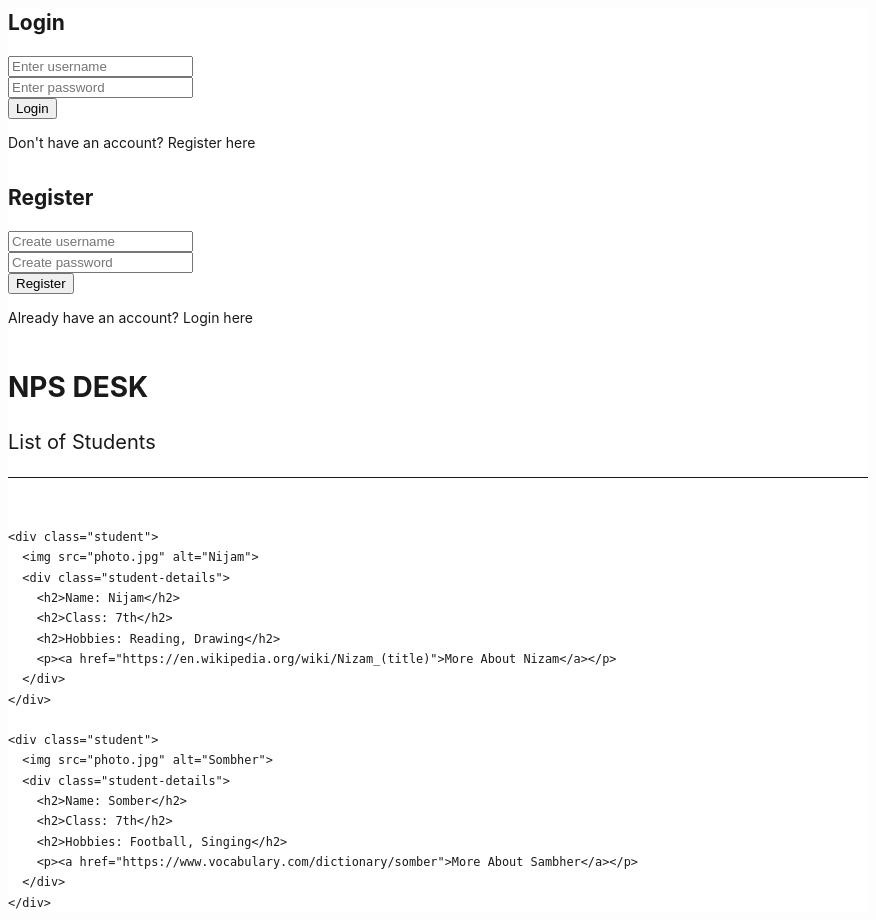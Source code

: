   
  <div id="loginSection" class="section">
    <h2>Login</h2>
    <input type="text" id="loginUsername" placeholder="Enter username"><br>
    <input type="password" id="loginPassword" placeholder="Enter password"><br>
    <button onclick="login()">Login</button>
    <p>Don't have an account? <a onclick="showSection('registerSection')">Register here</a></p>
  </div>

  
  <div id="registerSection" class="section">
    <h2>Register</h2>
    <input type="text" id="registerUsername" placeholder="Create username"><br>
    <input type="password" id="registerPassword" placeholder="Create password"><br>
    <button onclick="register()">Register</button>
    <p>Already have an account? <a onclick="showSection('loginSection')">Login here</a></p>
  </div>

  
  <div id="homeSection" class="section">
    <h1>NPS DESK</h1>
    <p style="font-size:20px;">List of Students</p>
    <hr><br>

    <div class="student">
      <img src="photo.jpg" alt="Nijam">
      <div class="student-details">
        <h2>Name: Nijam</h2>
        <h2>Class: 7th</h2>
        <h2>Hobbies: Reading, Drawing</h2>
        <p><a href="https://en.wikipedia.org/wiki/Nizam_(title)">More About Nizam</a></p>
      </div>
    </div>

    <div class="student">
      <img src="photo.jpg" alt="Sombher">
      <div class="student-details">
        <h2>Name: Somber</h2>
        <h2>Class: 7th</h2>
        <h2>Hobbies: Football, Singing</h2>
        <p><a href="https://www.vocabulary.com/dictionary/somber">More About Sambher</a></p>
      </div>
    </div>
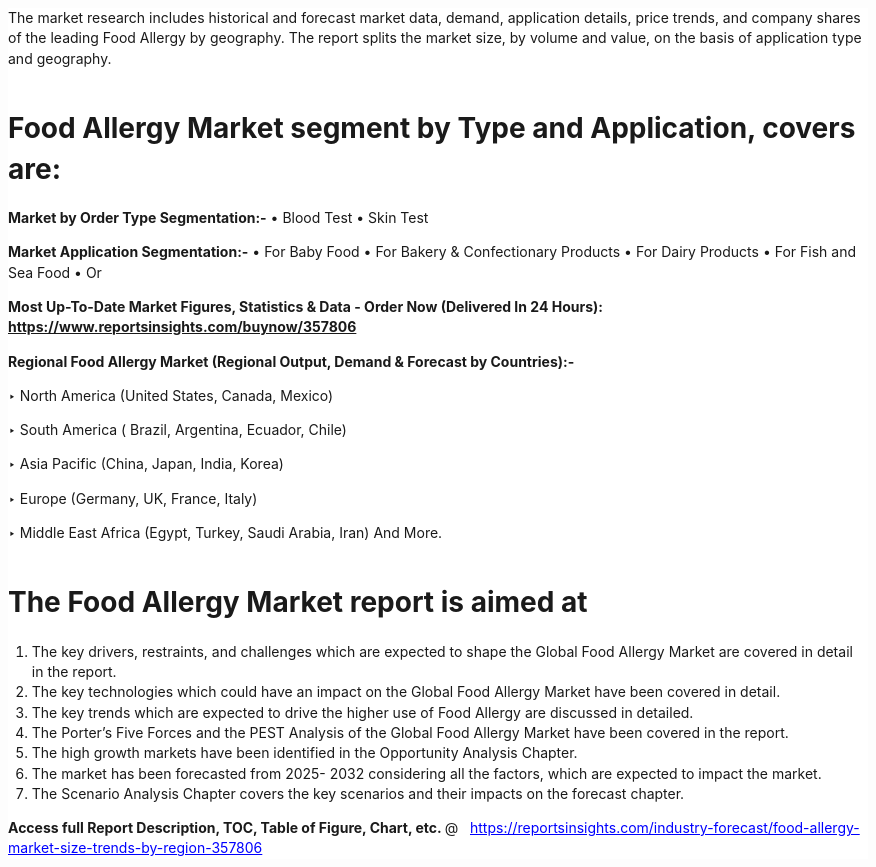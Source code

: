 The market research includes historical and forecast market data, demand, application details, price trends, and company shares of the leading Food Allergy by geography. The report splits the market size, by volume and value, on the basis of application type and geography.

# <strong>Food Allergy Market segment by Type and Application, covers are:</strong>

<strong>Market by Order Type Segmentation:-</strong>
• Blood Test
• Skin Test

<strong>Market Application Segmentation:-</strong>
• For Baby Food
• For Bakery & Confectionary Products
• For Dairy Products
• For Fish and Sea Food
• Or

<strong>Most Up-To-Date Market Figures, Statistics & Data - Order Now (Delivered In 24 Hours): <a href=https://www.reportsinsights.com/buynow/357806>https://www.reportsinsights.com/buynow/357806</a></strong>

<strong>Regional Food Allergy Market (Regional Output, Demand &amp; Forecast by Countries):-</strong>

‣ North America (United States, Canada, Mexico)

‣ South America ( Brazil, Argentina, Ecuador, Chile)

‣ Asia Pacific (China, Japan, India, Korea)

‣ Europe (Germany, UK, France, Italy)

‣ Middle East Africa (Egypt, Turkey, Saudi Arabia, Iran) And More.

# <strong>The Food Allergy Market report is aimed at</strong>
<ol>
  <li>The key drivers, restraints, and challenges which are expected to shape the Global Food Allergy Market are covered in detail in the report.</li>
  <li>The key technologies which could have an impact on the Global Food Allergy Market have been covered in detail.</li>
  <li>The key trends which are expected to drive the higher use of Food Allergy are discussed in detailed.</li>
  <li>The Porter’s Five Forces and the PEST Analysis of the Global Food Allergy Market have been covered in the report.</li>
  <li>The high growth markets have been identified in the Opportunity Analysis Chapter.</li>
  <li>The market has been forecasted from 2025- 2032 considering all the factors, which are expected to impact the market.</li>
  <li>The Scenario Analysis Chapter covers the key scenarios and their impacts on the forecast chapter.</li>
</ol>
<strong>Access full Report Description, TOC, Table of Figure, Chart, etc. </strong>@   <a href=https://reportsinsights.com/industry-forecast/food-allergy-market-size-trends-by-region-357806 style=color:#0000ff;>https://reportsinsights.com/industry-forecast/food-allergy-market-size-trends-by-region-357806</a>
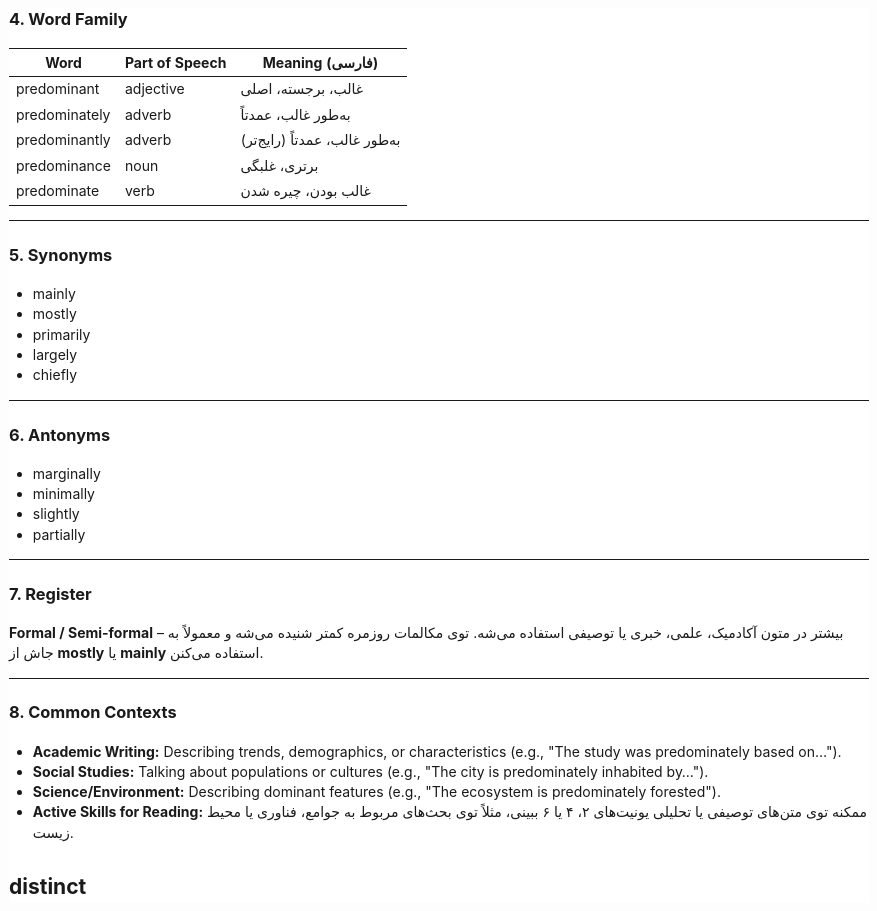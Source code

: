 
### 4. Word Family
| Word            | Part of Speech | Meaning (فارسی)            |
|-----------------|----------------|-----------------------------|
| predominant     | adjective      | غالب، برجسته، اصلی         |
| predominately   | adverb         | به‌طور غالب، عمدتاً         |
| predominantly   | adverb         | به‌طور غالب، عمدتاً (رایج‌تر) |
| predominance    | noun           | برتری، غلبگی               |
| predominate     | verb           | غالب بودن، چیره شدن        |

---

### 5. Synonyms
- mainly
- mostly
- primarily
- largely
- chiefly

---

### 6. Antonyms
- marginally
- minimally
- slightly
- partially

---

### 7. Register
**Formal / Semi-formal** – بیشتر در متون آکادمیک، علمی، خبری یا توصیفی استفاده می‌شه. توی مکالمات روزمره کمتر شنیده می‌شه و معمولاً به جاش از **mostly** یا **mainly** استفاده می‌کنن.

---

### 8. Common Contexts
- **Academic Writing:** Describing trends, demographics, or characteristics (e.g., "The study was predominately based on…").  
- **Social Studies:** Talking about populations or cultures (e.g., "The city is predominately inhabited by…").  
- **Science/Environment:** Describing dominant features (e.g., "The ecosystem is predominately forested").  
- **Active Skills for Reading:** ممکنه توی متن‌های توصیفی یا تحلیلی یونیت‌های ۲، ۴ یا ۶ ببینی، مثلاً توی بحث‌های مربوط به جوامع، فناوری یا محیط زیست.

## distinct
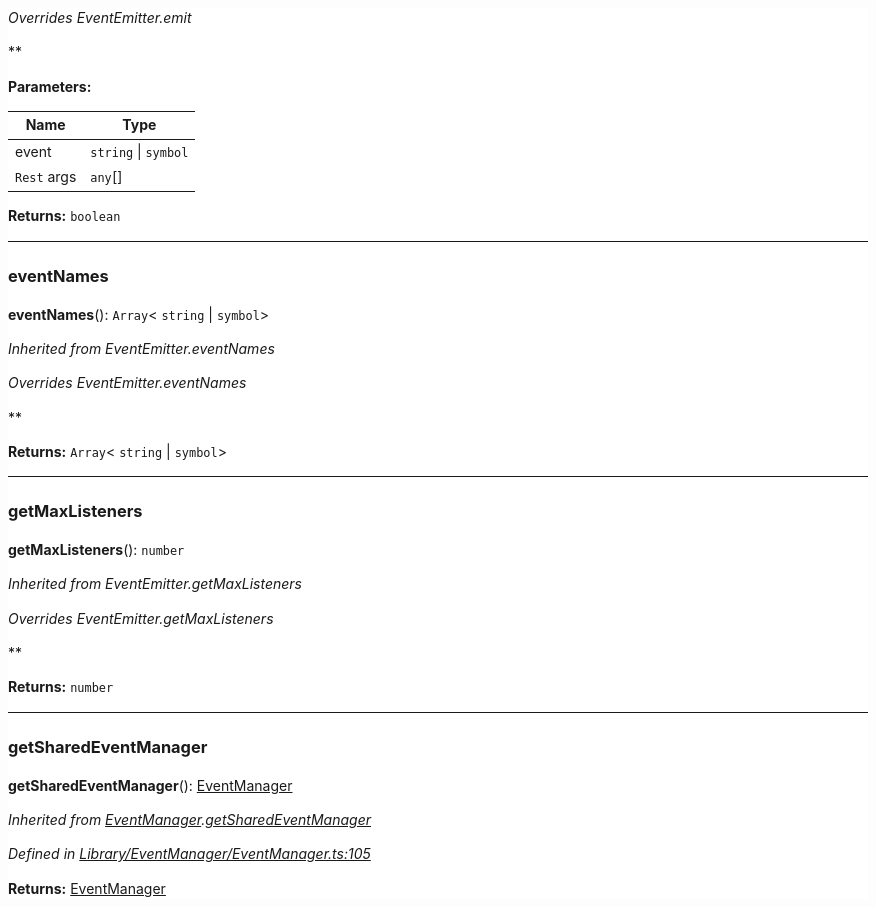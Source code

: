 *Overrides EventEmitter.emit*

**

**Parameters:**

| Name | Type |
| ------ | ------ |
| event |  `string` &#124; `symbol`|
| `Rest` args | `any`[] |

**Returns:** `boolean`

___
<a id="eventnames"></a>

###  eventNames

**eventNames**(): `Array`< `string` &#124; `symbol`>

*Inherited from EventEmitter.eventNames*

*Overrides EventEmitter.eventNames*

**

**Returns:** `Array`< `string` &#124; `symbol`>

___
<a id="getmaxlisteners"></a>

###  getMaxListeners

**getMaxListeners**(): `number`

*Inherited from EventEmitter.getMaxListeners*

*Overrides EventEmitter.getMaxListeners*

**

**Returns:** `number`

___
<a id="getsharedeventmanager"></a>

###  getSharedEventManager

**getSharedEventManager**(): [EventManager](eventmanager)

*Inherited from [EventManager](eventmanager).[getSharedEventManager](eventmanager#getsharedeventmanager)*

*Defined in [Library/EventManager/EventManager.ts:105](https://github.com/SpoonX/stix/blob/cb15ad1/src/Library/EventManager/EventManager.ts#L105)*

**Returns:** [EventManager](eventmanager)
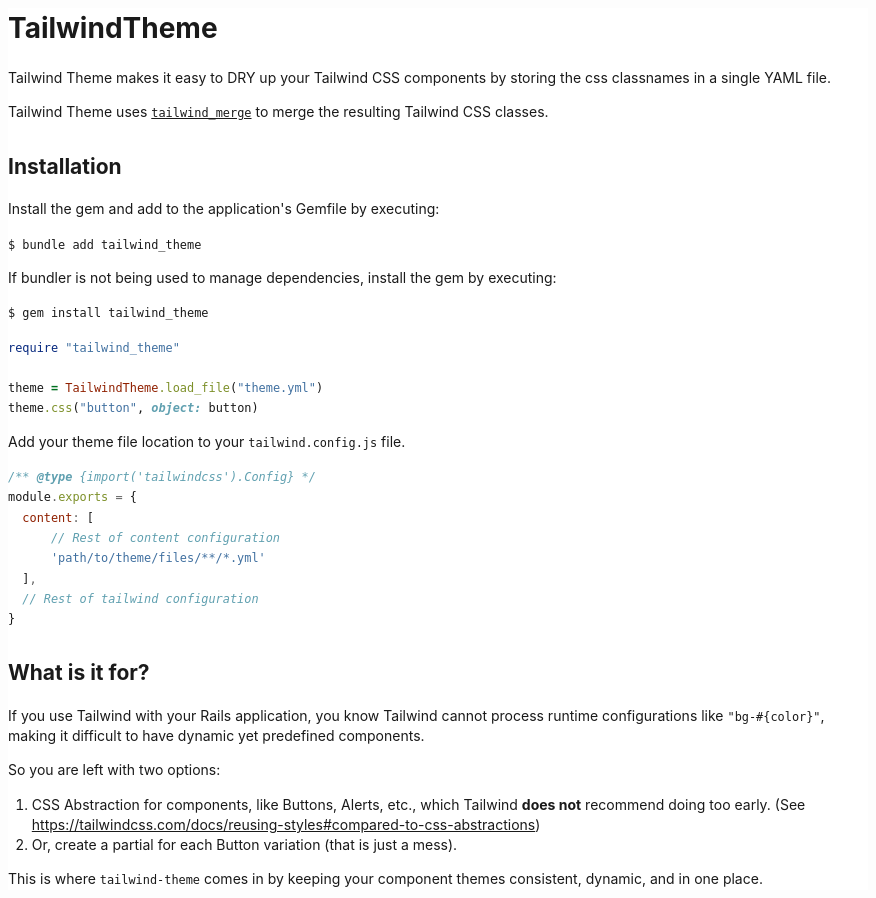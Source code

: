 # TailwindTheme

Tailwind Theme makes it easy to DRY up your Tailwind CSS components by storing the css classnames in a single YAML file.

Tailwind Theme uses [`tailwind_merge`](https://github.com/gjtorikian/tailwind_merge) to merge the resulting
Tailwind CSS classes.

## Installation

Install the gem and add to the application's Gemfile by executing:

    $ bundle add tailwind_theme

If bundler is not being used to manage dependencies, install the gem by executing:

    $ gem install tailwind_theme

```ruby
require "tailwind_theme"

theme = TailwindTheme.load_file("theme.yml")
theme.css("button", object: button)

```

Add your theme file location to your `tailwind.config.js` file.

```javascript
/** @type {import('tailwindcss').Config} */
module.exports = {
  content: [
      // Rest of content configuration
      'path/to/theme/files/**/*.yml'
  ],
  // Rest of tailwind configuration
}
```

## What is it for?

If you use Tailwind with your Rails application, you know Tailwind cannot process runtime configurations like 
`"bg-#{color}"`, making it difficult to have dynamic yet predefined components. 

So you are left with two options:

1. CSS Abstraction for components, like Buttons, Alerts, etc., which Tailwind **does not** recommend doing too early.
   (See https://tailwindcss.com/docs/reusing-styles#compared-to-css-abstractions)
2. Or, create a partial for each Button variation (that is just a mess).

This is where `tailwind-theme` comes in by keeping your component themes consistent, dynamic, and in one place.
:::
What is required ::
Set down a word-for-word copy of the records, dropping any picture.

Final answer ::
Source code

:   
  <div id="loginSection" class="section">
    <h2>Login</h2>
    <input type="text" id="loginUsername" placeholder="Enter username"><br>
    <input type="password" id="loginPassword" placeholder="Enter password"><br>
    <button onclick="login()">Login</button>
    <p>Don't have an account? <a onclick="showSection('registerSection')">Register here</a></p>
  </div>

  
  <div id="registerSection" class="section">
    <h2>Register</h2>
    <input type="text" id="registerUsername" placeholder="Create username"><br>
    <input type="password" id="registerPassword" placeholder="Create password"><br>
    <button onclick="register()">Register</button>
    <p>Already have an account? <a onclick="showSection('loginSection')">Login here</a></p>
  </div>

  
  <div id="homeSection" class="section">
    <h1>NPS DESK</h1>
    <p style="font-size:20px;">List of Students</p>
    <hr><br>

    <div class="student">
      <img src="photo.jpg" alt="Nijam">
      <div class="student-details">
        <h2>Name: Nijam</h2>
        <h2>Class: 7th</h2>
        <h2>Hobbies: Reading, Drawing</h2>
        <p><a href="https://en.wikipedia.org/wiki/Nizam_(title)">More About Nizam</a></p>
      </div>
    </div>

    <div class="student">
      <img src="photo.jpg" alt="Sombher">
      <div class="student-details">
        <h2>Name: Somber</h2>
        <h2>Class: 7th</h2>
        <h2>Hobbies: Football, Singing</h2>
        <p><a href="https://www.vocabulary.com/dictionary/somber">More About Sambher</a></p>
      </div>
    </div>
Source code

: The market research includes historical and forecast market data, demand, application details, price trends, and company shares of the leading Food Allergy by geography. The report splits the market size, by volume and value, on the basis of application type and geography.

# <strong>Food Allergy Market segment by Type and Application, covers are:</strong>

<strong>Market by Order Type Segmentation:-</strong>
• Blood Test
• Skin Test

<strong>Market Application Segmentation:-</strong>
• For Baby Food
• For Bakery & Confectionary Products
• For Dairy Products
• For Fish and Sea Food
• Or

<strong>Most Up-To-Date Market Figures, Statistics & Data - Order Now (Delivered In 24 Hours): <a href=https://www.reportsinsights.com/buynow/357806>https://www.reportsinsights.com/buynow/357806</a></strong>

<strong>Regional Food Allergy Market (Regional Output, Demand &amp; Forecast by Countries):-</strong>

‣ North America (United States, Canada, Mexico)

‣ South America ( Brazil, Argentina, Ecuador, Chile)

‣ Asia Pacific (China, Japan, India, Korea)

‣ Europe (Germany, UK, France, Italy)

‣ Middle East Africa (Egypt, Turkey, Saudi Arabia, Iran) And More.

# <strong>The Food Allergy Market report is aimed at</strong>
<ol>
  <li>The key drivers, restraints, and challenges which are expected to shape the Global Food Allergy Market are covered in detail in the report.</li>
  <li>The key technologies which could have an impact on the Global Food Allergy Market have been covered in detail.</li>
  <li>The key trends which are expected to drive the higher use of Food Allergy are discussed in detailed.</li>
  <li>The Porter’s Five Forces and the PEST Analysis of the Global Food Allergy Market have been covered in the report.</li>
  <li>The high growth markets have been identified in the Opportunity Analysis Chapter.</li>
  <li>The market has been forecasted from 2025- 2032 considering all the factors, which are expected to impact the market.</li>
  <li>The Scenario Analysis Chapter covers the key scenarios and their impacts on the forecast chapter.</li>
</ol>
<strong>Access full Report Description, TOC, Table of Figure, Chart, etc. </strong>@   <a href=https://reportsinsights.com/industry-forecast/food-allergy-market-size-trends-by-region-357806 style=color:#0000ff;>https://reportsinsights.com/industry-forecast/food-allergy-market-size-trends-by-region-357806</a>
Source code

: 
### 4. Word Family
| Word            | Part of Speech | Meaning (فارسی)            |
|-----------------|----------------|-----------------------------|
| predominant     | adjective      | غالب، برجسته، اصلی         |
| predominately   | adverb         | به‌طور غالب، عمدتاً         |
| predominantly   | adverb         | به‌طور غالب، عمدتاً (رایج‌تر) |
| predominance    | noun           | برتری، غلبگی               |
| predominate     | verb           | غالب بودن، چیره شدن        |

---

### 5. Synonyms
- mainly
- mostly
- primarily
- largely
- chiefly

---

### 6. Antonyms
- marginally
- minimally
- slightly
- partially

---

### 7. Register
**Formal / Semi-formal** – بیشتر در متون آکادمیک، علمی، خبری یا توصیفی استفاده می‌شه. توی مکالمات روزمره کمتر شنیده می‌شه و معمولاً به جاش از **mostly** یا **mainly** استفاده می‌کنن.

---

### 8. Common Contexts
- **Academic Writing:** Describing trends, demographics, or characteristics (e.g., "The study was predominately based on…").  
- **Social Studies:** Talking about populations or cultures (e.g., "The city is predominately inhabited by…").  
- **Science/Environment:** Describing dominant features (e.g., "The ecosystem is predominately forested").  
- **Active Skills for Reading:** ممکنه توی متن‌های توصیفی یا تحلیلی یونیت‌های ۲، ۴ یا ۶ ببینی، مثلاً توی بحث‌های مربوط به جوامع، فناوری یا محیط زیست.

## distinct
Source code

: *Overrides EventEmitter.emit*

**

**Parameters:**

| Name | Type |
| ------ | ------ |
| event |  `string` &#124; `symbol`|
| `Rest` args | `any`[] |

**Returns:** `boolean`

___
<a id="eventnames"></a>

###  eventNames

**eventNames**(): `Array`< `string` &#124; `symbol`>

*Inherited from EventEmitter.eventNames*

*Overrides EventEmitter.eventNames*

**

**Returns:** `Array`< `string` &#124; `symbol`>

___
<a id="getmaxlisteners"></a>

###  getMaxListeners

**getMaxListeners**(): `number`

*Inherited from EventEmitter.getMaxListeners*

*Overrides EventEmitter.getMaxListeners*

**

**Returns:** `number`

___
<a id="getsharedeventmanager"></a>

###  getSharedEventManager

**getSharedEventManager**(): [EventManager](eventmanager)

*Inherited from [EventManager](eventmanager).[getSharedEventManager](eventmanager#getsharedeventmanager)*

*Defined in [Library/EventManager/EventManager.ts:105](https://github.com/SpoonX/stix/blob/cb15ad1/src/Library/EventManager/EventManager.ts#L105)*

**Returns:** [EventManager](eventmanager)
Source code

: # TailwindTheme

Tailwind Theme makes it easy to DRY up your Tailwind CSS components by storing the css classnames in a single YAML file.

Tailwind Theme uses [`tailwind_merge`](https://github.com/gjtorikian/tailwind_merge) to merge the resulting
Tailwind CSS classes.

## Installation

Install the gem and add to the application's Gemfile by executing:

    $ bundle add tailwind_theme

If bundler is not being used to manage dependencies, install the gem by executing:

    $ gem install tailwind_theme

```ruby
require "tailwind_theme"

theme = TailwindTheme.load_file("theme.yml")
theme.css("button", object: button)

```

Add your theme file location to your `tailwind.config.js` file.

```javascript
/** @type {import('tailwindcss').Config} */
module.exports = {
  content: [
      // Rest of content configuration
      'path/to/theme/files/**/*.yml'
  ],
  // Rest of tailwind configuration
}
```

## What is it for?

If you use Tailwind with your Rails application, you know Tailwind cannot process runtime configurations like 
`"bg-#{color}"`, making it difficult to have dynamic yet predefined components. 

So you are left with two options:

1. CSS Abstraction for components, like Buttons, Alerts, etc., which Tailwind **does not** recommend doing too early.
   (See https://tailwindcss.com/docs/reusing-styles#compared-to-css-abstractions)
2. Or, create a partial for each Button variation (that is just a mess).

This is where `tailwind-theme` comes in by keeping your component themes consistent, dynamic, and in one place.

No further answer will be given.